When you see an input circuit like the one Intronix used for the voltage offset, you know that it was designed by by some poor engineer who spent a month or two juggling with board layouts, resistor values and resistor configurations until the best overall performance was achieved. You know they spent a lot of time on this as getting the signal from the test board to the Altera input pins with the offset adjustment is the most critical part of the hardware design. The Logicport can work at higher frequencies then most of their competitors, and this input circuit and board layout is the key.
I would say the resistors at each end of the transmission lines are there to dampen ringing, but I couldn't tell you if the motivation for the 100 ohms was for better signal integrity on the input pins, limiting the peak current into the Altera input protection diodes to a level that allows the diodes to recover in nanoseconds even with transmission lines that are not properly terminated, or just to stop the transmission lines ringing like a bell. In circuits like this, you put the absolute minimum in that you can get away with, and this through testing proved to be the absolute minimum.

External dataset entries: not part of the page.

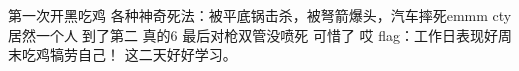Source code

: 第一次开黑吃鸡
各种神奇死法：被平底锅击杀，被弩箭爆头，汽车摔死emmm
cty居然一个人🐶到了第二 真的6 最后对枪双管没喷死 可惜了 哎
flag：工作日表现好周末吃鸡犒劳自己！
这二天好好学习。
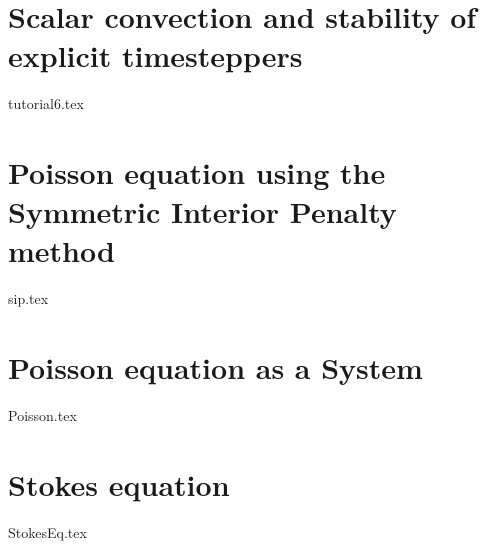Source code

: \documentclass[a4paper,10pt]{report} %
\begin{document}
\chapter{Scalar convection and stability of explicit timesteppers}
\label{ScalarAdvection}
{tutorial6.tex}





\chapter{Poisson equation using the Symmetric Interior Penalty method}
\label{sec:SIP}
{sip.tex}

\chapter{Poisson equation as a System}
\label{sec:PoissonAsASystem}
{Poisson.tex}

\chapter{Stokes equation}
\label{sec:Stokes}
{StokesEq.tex}
\end{document}
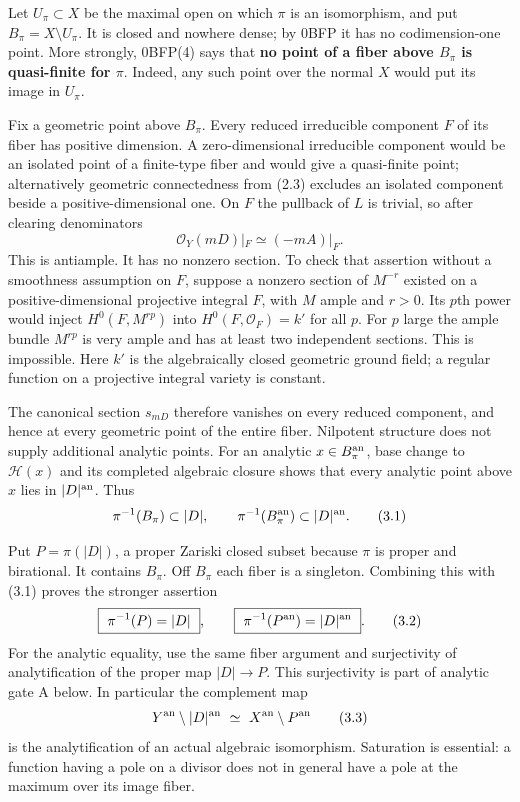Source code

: \documentclass[
  10pt,
]{article}
\begin{document}
Let \(U_\pi\subset X\) be the maximal open on which \(\pi\) is an
isomorphism, and put \(B_\pi=X\setminus U_\pi\). It is closed and
nowhere dense; by 0BFP it has no codimension-one point. More strongly,
0BFP(4) says that \textbf{no point of a fiber above \(B_\pi\) is
quasi-finite for \(\pi\)}. Indeed, any such point over the normal \(X\)
would put its image in \(U_\pi\).

Fix a geometric point above \(B_\pi\). Every reduced irreducible
component \(F\) of its fiber has positive dimension. A zero-dimensional
irreducible component would be an isolated point of a finite-type fiber
and would give a quasi-finite point; alternatively geometric
connectedness from (2.3) excludes an isolated component beside a
positive-dimensional one. On \(F\) the pullback of \(L\) is trivial, so
after clearing denominators \[
 \mathcal O_Y(mD)|_F\simeq(-mA)|_F.
\] This is antiample. It has no nonzero section. To check that assertion
without a smoothness assumption on \(F\), suppose a nonzero section of
\(M^{-r}\) existed on a positive-dimensional projective integral \(F\),
with \(M\) ample and \(r>0\). Its \(p\)th power would inject
\(H^0(F,M^{rp})\) into \(H^0(F,\mathcal O_F)=k'\) for all \(p\). For
\(p\) large the ample bundle \(M^{rp}\) is very ample and has at least
two independent sections. This is impossible. Here \(k'\) is the
algebraically closed geometric ground field; a regular function on a
projective integral variety is constant.

The canonical section \(s_{mD}\) therefore vanishes on every reduced
component, and hence at every geometric point of the entire fiber.
Nilpotent structure does not supply additional analytic points. For an
analytic \(x\in B_\pi^{\rm an}\), base change to \(\mathcal H(x)\) and
its completed algebraic closure shows that every analytic point above
\(x\) lies in \(|D|^{\rm an}\). Thus \[
 \pi^{-1}(B_\pi)\subset |D|,\qquad
 \pi^{-1}(B_\pi^{\rm an})\subset |D|^{\rm an}.
 \tag{3.1}
\]

Put \(P=\pi(|D|)\), a proper Zariski closed subset because \(\pi\) is
proper and birational. It contains \(B_\pi\). Off \(B_\pi\) each fiber
is a singleton. Combining this with (3.1) proves the stronger assertion
\[
 \boxed{\ \pi^{-1}(P)=|D|\ },\qquad
 \boxed{\ \pi^{-1}(P^{\rm an})=|D|^{\rm an}\ }.
 \tag{3.2}
\] For the analytic equality, use the same fiber argument and
surjectivity of analytification of the proper map \(|D|\to P\). This
surjectivity is part of analytic gate A below. In particular the
complement map \[
 Y^{\rm an}\setminus|D|^{\rm an}\ \simeq\ X^{\rm an}\setminus P^{\rm an}
 \tag{3.3}
\] is the analytification of an actual algebraic isomorphism. Saturation
is essential: a function having a pole on a divisor does not in general
have a pole at the maximum over its image fiber.
\end{document}
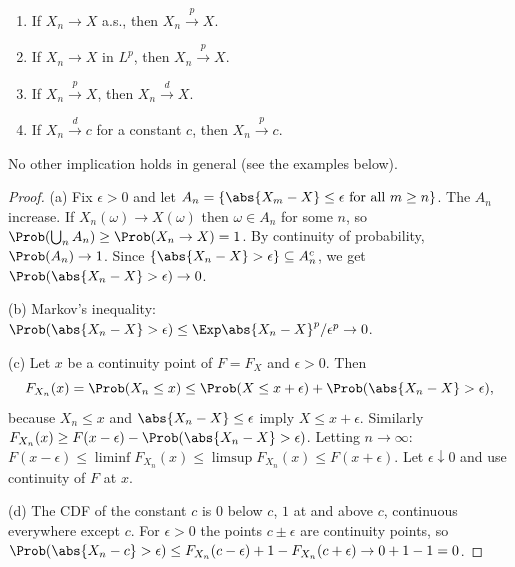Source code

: \begin{theorem}\label{thm:modes}
\begin{enumerate}[label=(\alph*)]
\item If $X_n\to X$ a.s., then $X_n\xrightarrow{p}X$.
\item If $X_n\to X$ in $L^p$, then $X_n\xrightarrow{p}X$.
\item If $X_n\xrightarrow{p}X$, then $X_n\xrightarrow{d}X$.
\item If $X_n\xrightarrow{d}c$ for a constant $c$, then $X_n\xrightarrow{p}c$.
\end{enumerate}
No other implication holds in general (see the examples below).
\end{theorem}
\begin{proof}
(a) Fix $\epsilon>0$ and let $A_n=\{\abs{X_m-X}\le\epsilon\text{ for all }m\ge n\}$. The
$A_n$ increase. If $X_n(\omega)\to X(\omega)$ then $\omega\in A_n$ for some $n$,
so $\Prob(\bigcup_nA_n)\ge\Prob(X_n\to X)=1$. By continuity of probability,
$\Prob(A_n)\to1$. Since $\{\abs{X_n-X}>\epsilon\}\subseteq A_n^c$, we get
$\Prob(\abs{X_n-X}>\epsilon)\to0$.

(b) Markov's inequality: $\Prob(\abs{X_n-X}>\epsilon)\le\Exp\abs{X_n-X}^p/\epsilon^p\to0$.

(c) Let $x$ be a continuity point of $F=F_X$ and $\epsilon>0$. Then
\[
F_{X_n}(x)=\Prob(X_n\le x)\le\Prob(X\le x+\epsilon)+\Prob(\abs{X_n-X}>\epsilon),
\]
because $X_n\le x$ and $\abs{X_n-X}\le\epsilon$ imply $X\le x+\epsilon$. Similarly
$F_{X_n}(x)\ge F(x-\epsilon)-\Prob(\abs{X_n-X}>\epsilon)$. Letting $n\to\infty$:
$F(x-\epsilon)\le\liminf F_{X_n}(x)\le\limsup F_{X_n}(x)\le F(x+\epsilon)$. Let
$\epsilon\downarrow0$ and use continuity of $F$ at $x$.

(d) The CDF of the constant $c$ is $0$ below $c$, $1$ at and above $c$, continuous
everywhere except $c$. For $\epsilon>0$ the points $c\pm\epsilon$ are continuity
points, so
$\Prob(\abs{X_n-c}>\epsilon)\le F_{X_n}(c-\epsilon)+1-F_{X_n}(c+\epsilon)\to0+1-1=0$.
\end{proof}

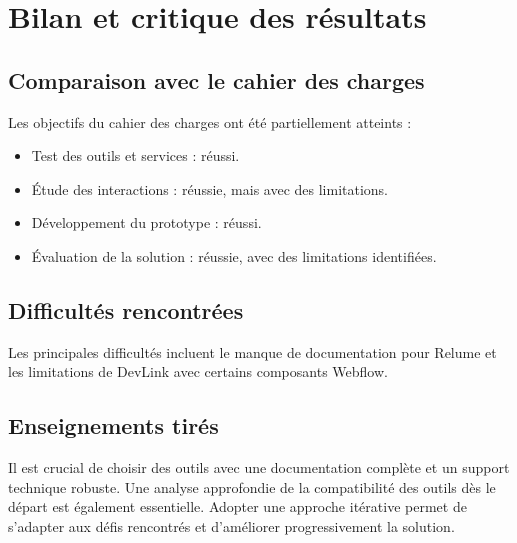 \chapter{Bilan et critique des résultats}

\section{Comparaison avec le cahier des charges}

Les objectifs du cahier des charges ont été partiellement atteints :

\begin{itemize}
    \item Test des outils et services : réussi.
    \item Étude des interactions : réussie, mais avec des limitations.
    \item Développement du prototype : réussi.
    \item Évaluation de la solution : réussie, avec des limitations identifiées.
\end{itemize}

\section{Difficultés rencontrées}

Les principales difficultés incluent le manque de documentation pour Relume et les limitations de DevLink avec certains composants Webflow.

\section{Enseignements tirés}

Il est crucial de choisir des outils avec une documentation complète et un support technique robuste. Une analyse approfondie de la compatibilité des outils dès le départ est également essentielle. Adopter une approche itérative permet de s'adapter aux défis rencontrés et d'améliorer progressivement la solution.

It may be one of those things that Intronix says that they are not completely sure why it works, but it does.
The only ESD protection is the protection built into the Altera inputs, and that is also used for clipping when the input exceeds the Altera input voltage range.
Devices like this are handled with the same ESD care as the board under test, so they would never add protection to a 4.7pF capacitor. It would be 500V rating, and with a 150K resistor in parallel you would need over 3mA of ESD current just to reach that 500V. If you are exposing the analyzer to that much ESD energy, then forget it - find a new job.